Hans-Christoph Berndt – Wikipedia

Hans-Christoph Berndt, 2023

Hans-Christoph Berndt (* 1956 in Bernau) ist ein deutscher Politiker (AfD) und Spitzenkandidat für die Brandenburger Landtagswahl 2024.[1] Seit Oktober 2020 ist er Fraktionsvorsitzender der AfD im brandenburgischen Landtag und in dieser Eigenschaft auch Oppositionsführer im Landtag. Berndt wird vom Brandenburger Verfassungsschutz als rechtsextremistisch eingestuft.[2]

Berndt wuchs in Ost-Berlin im Prenzlauer Berg auf und machte 1975 Abitur.[3] Anschließend besuchte er für ein Jahr den Altsprachenkurs Schöneiche des Priesterseminars Erfurt. Von 1976 bis 1977 war er als Mechaniker tätig. Zwei Jahre später begann er ein Studium der Zahnmedizin. Nach dem Abschluss 1984 absolvierte er bis 1989 eine Ausbildung als Fachzahnarzt für Pathobiochemie.[4] Später promovierte er über den Transport von Dopamin im Gehirn von Ratten.[5]

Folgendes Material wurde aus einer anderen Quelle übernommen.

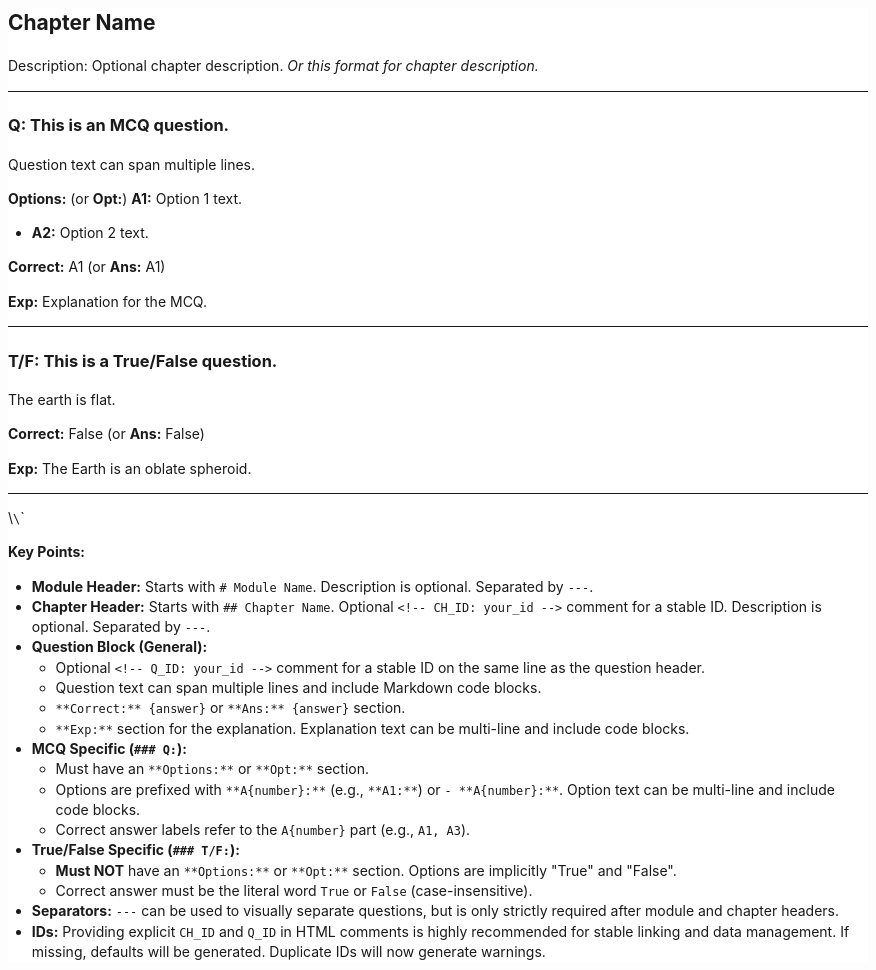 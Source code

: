 
## Chapter Name 

Description: Optional chapter description.
_Or this format for chapter description._

---

### Q: This is an MCQ question. 

Question text can span multiple lines.

**Options:** (or **Opt:**)
**A1:** Option 1 text.

- **A2:** Option 2 text.

**Correct:** A1 (or **Ans:** A1)

**Exp:**
Explanation for the MCQ.

---

### T/F: This is a True/False question. 

The earth is flat.

**Correct:** False (or **Ans:** False)

**Exp:**
The Earth is an oblate spheroid.

---

\\`\`\`

**Key Points:**

- **Module Header:** Starts with `# Module Name`. Description is optional. Separated by `---`.
- **Chapter Header:** Starts with `## Chapter Name`. Optional `<!-- CH_ID: your_id -->` comment for a stable ID. Description is optional. Separated by `---`.
- **Question Block (General):**
  - Optional `<!-- Q_ID: your_id -->` comment for a stable ID on the same line as the question header.
  - Question text can span multiple lines and include Markdown code blocks.
  - `**Correct:** {answer}` or `**Ans:** {answer}` section.
  - `**Exp:**` section for the explanation. Explanation text can be multi-line and include code blocks.
- **MCQ Specific (`### Q:`):**
  - Must have an `**Options:**` or `**Opt:**` section.
  - Options are prefixed with `**A{number}:**` (e.g., `**A1:**`) or `- **A{number}:**`. Option text can be multi-line and include code blocks.
  - Correct answer labels refer to the `A{number}` part (e.g., `A1, A3`).
- **True/False Specific (`### T/F:`):**
  - **Must NOT** have an `**Options:**` or `**Opt:**` section. Options are implicitly "True" and "False".
  - Correct answer must be the literal word `True` or `False` (case-insensitive).
- **Separators:** `---` can be used to visually separate questions, but is only strictly required after module and chapter headers.
- **IDs:** Providing explicit `CH_ID` and `Q_ID` in HTML comments is highly recommended for stable linking and data management. If missing, defaults will be generated. Duplicate IDs will now generate warnings.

Er arbeitete seit Mitte der 1980er Jahre als Labormediziner an der Berliner Charité und war für etwa zehn Jahre Vorsitzender des Personalrats der Medizinischen Fakultät.[5] Nachdem seine Tätigkeit als Sprecher des rechtsextremen Vereins Zukunft Heimat bekannt geworden war, distanzierte sich die Klinik: „Die Charité spricht sich für eine weltoffene und tolerante Gesellschaft aus. Als Universitätsklinikum mit […] Mitarbeitern aus 77 Nationen steht sie für soziale Verantwortung, Hilfsbereitschaft und Toleranz“.[3] 2016 kandidierte Berndt nicht erneut für den Vorsitz, gehörte dem Personalrat aber weiterhin als einfaches Mitglied an.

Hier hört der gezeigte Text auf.